According to the insurer, cyber requires significant investment in underwriting and data analytics and cyber experts, but will generate attractive returns.
It believes this speciality focus is why it has generated higher ROEs over the sector, in comparison its peers.
Beazley believes ransomware attacks will continue, with the insurer inevitably set to face and pay claims.
This is however, the nature of insurance and shows brokers and clients the value in the product.
Beazley has noted that it’s the company’s job to manage these exposures and diversification, managing the underwriting, whilst also helping clients mitigate their risk and manage the claims process.
The key debate around the stock is whether cyber is an attritional loss type of business or is the real risk a systemic loss.
Bantick explained that the losses to date have all been attritional losses from individual ransomware attacks, and that is what they expect to continue.
They look and model very closely the potential for systemic black swan events, but on close inspection find it hard to envisage such events.

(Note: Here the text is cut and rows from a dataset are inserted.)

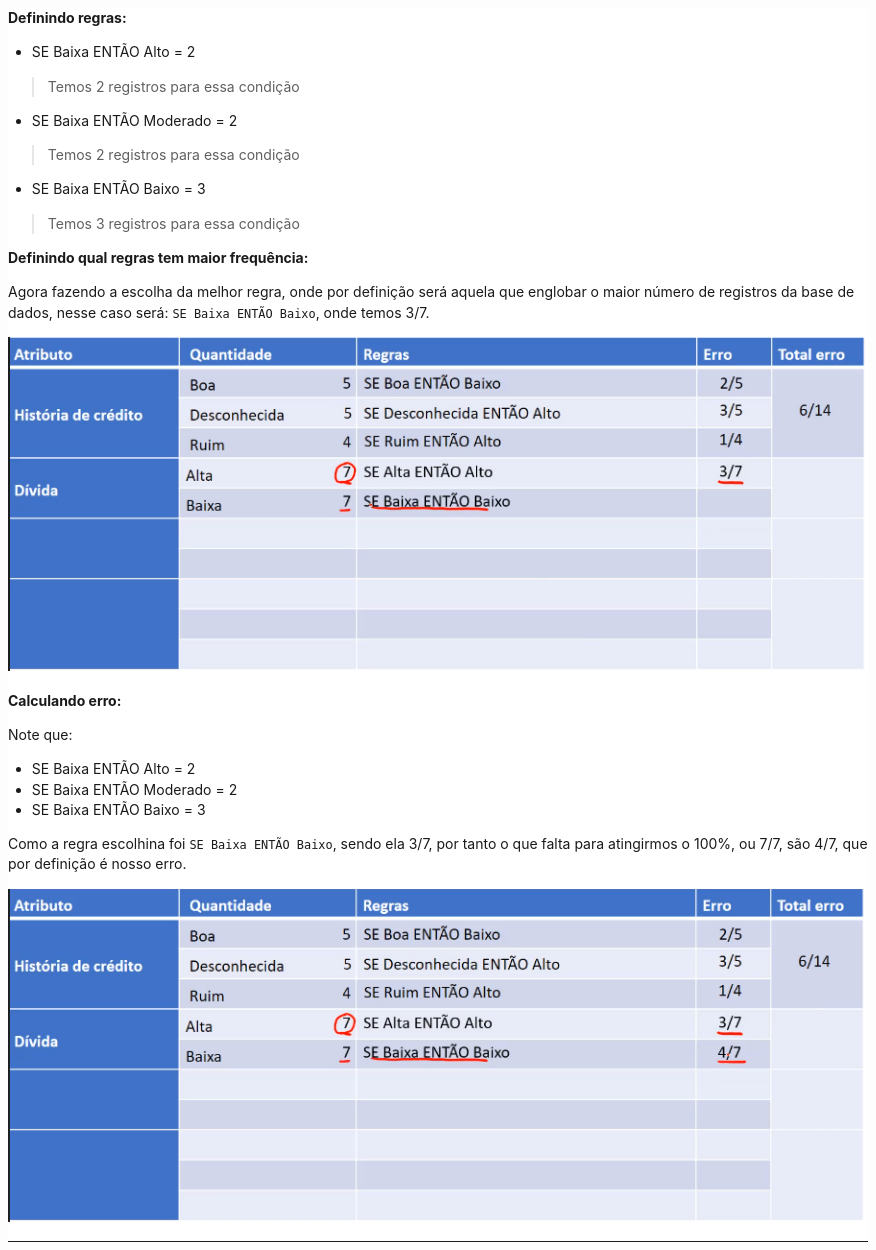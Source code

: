 **Definindo regras:**

- SE Baixa ENTÃO Alto = 2

> Temos 2 registros para essa condição

- SE Baixa ENTÃO Moderado = 2

> Temos 2 registros para essa condição

- SE Baixa ENTÃO Baixo = 3

> Temos 3 registros para essa condição

**Definindo qual regras tem maior frequência:**

Agora fazendo a escolha da melhor regra, onde por definição será aquela que englobar o maior número de registros da base de dados, nesse caso será: `SE Baixa ENTÃO Baixo`, onde temos 3/7.

![regras-regra-divida-baixa](img/regras-grea-divida-baixa.png)

**Calculando erro:**

Note que:

- SE Baixa ENTÃO Alto = 2
- SE Baixa ENTÃO Moderado = 2
- SE Baixa ENTÃO Baixo = 3

Como a regra escolhina foi `SE Baixa ENTÃO Baixo`, sendo ela 3/7, por tanto o que falta para atingirmos o 100%, ou 7/7, são 4/7, que por definição é nosso erro.

![erro-divida-baixo](img/erro-divida-baixo.png)

---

The company gave examples of large cloud/IT service providers, which could be examples of potential systemic risk, but in reality different companies implement the products in different ways.
Bantick noted that they take systemic risks very seriously, and have been thinking about them and modelling them for the past ten years.
They model the black swan events and how they could impact the company and how they can protect their clients such that they are not vulnerable in the first place. They have also got higher premium for lower exposures, which helps to reduce risk. Reinsurance also plays a key role in preparing Beazley for unexpected cyber events.
The larger corporations customise their IT products and add in additional layers of security, while small to medium enterprises would also host the services differently and indeed some corporates would use the services in ways that minimise exposure.
For example, some people use Microsoft just for email etc and would not necessarily face a loss if the system went down, Beazley’s executives said.
As a result of this, Bantick suggested the single most important thing to protect against the potential of systemic losses, as a cyber insurer, was diversification in terms of client size and of industry.